▸ **WHAT IS EXPECTED**
The word "project" marks the lines to keep; find each one in the data and copy it.

━━━━━━━━━━

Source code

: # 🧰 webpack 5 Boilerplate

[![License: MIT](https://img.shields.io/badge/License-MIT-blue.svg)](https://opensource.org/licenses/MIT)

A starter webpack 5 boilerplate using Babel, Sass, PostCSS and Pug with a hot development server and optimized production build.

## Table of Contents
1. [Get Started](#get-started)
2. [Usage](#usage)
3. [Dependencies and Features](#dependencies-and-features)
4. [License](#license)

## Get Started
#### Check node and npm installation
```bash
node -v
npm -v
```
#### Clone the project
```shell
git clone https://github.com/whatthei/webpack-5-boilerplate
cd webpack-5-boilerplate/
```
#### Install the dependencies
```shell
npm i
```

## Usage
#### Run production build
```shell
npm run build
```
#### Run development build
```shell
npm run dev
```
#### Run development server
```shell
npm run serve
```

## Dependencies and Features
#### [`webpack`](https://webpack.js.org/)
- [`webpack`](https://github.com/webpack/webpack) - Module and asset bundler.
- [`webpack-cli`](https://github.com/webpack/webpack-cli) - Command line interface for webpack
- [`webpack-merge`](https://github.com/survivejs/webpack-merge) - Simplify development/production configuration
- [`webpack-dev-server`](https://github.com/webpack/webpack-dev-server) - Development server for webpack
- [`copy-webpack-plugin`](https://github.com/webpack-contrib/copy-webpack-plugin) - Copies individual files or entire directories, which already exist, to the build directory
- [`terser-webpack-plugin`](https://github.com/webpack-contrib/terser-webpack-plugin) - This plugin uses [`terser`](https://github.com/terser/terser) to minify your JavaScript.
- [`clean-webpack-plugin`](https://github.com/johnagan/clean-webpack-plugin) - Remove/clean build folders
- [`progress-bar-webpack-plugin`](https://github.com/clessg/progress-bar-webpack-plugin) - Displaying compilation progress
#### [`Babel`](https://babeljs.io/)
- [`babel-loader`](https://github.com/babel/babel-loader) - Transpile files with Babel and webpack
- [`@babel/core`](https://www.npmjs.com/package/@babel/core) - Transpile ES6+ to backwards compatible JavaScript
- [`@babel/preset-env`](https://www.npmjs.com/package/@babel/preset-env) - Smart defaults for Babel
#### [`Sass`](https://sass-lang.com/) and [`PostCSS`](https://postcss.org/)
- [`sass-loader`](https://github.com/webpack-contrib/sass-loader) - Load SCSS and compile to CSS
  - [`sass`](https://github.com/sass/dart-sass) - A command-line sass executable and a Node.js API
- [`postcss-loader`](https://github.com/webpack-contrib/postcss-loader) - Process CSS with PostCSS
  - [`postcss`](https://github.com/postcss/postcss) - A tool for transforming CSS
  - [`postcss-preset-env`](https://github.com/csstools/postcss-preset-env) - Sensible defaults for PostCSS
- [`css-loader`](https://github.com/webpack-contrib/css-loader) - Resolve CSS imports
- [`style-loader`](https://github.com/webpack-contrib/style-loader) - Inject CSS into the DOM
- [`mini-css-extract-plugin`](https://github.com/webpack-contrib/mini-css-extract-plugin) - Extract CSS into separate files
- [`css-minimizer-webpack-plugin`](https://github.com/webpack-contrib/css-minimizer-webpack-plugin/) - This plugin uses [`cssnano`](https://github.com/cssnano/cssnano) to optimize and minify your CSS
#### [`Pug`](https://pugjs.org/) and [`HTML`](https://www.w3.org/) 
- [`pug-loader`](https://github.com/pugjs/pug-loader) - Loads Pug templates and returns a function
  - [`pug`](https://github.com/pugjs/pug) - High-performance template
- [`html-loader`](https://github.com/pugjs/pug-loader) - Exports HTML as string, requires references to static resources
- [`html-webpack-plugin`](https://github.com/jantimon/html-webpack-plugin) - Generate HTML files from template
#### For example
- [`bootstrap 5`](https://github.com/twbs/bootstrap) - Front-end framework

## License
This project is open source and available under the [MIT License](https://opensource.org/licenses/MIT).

━━━━━━━━━━

▸ **RESULT BELOW**
#### Clone the project
This project is open source and available under the [MIT License](https://opensource.org/licenses/MIT).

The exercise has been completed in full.